### WHAT YOU HAVE TO DO
Look through the data below and return each line where "frac" appears.

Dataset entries
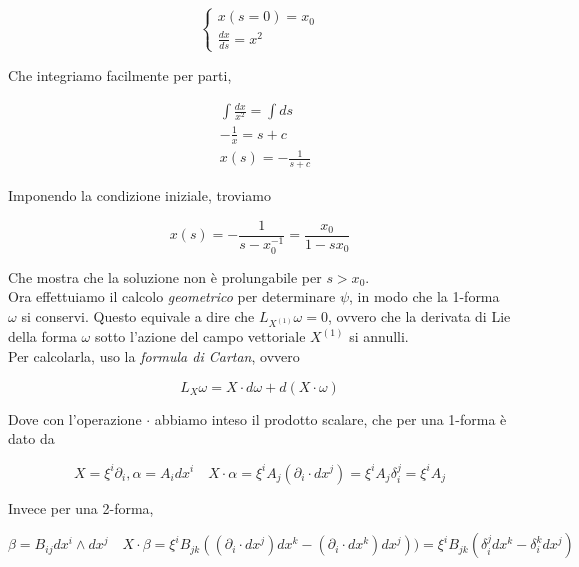 \documentclass{report}
\begin{document}
\[\begin{cases}
    x(s=0) = x_0 \\
    \frac{dx}{ds} = x^2 
\end{cases} \]

Che integriamo facilmente per parti, 

\begin{align}
    &\int \frac{dx}{x^2} = \int ds \\
    & -\frac{1}{x} = s + c \\
    & x(s) = - \frac{1}{s +c}
\end{align}

Imponendo la condizione iniziale, troviamo 

\begin{equation}
    x(s) = -\frac{1}{s - x_0^{-1}} = \frac{x_0}{1 - sx_0}
\end{equation}

Che mostra che la soluzione non è prolungabile per $s > x_0$. \\

Ora effettuiamo il calcolo \emph{geometrico} per determinare $\psi$, in modo che la 1-forma $\omega$ si conservi. Questo equivale a dire che $L_{X^{(1)}}\omega = 0$, ovvero che la derivata di Lie della forma $\omega$ sotto l'azione del campo vettoriale $X^{(1)}$ si annulli. \\

Per calcolarla, uso la \emph{formula di Cartan}, ovvero 

\begin{tcolorbox}[colback=doc!10, colframe=black, boxrule=1pt]
\begin{equation}
    \label{Cartan_formula}
    L_{X}\omega = X \cdot d\omega + d(X \cdot \omega)
\end{equation}
\end{tcolorbox}

Dove con l'operazione $\cdot $ abbiamo inteso il prodotto scalare, che per una 1-forma è dato da 

\begin{equation}
    X = \xi^i\partial_i , \alpha = A_idx^i \quad X \cdot \alpha  = \xi^iA_j(\partial_i \cdot dx^j) = \xi^iA_j \delta _i^j = \xi^iA_j 
\end{equation}

Invece per una 2-forma, 

\begin{equation}
    \beta = B_{ij}dx^i \wedge dx^j \quad X \cdot \beta = \xi^iB_{jk}((\partial_i \cdot dx^j)dx^k - (\partial_i\cdot dx^k)dx^j)) = \xi^iB_{jk}(\delta_i^jdx^k - \delta_i^kdx^j)
\end{equation}
\end{document}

### EXERCISE RESPONSE
    \frac{dx}{ds} = x^2 
    &\int \frac{dx}{x^2} = \int ds \\
    & -\frac{1}{x} = s + c \\
    & x(s) = - \frac{1}{s +c}
    x(s) = -\frac{1}{s - x_0^{-1}} = \frac{x_0}{1 - sx_0}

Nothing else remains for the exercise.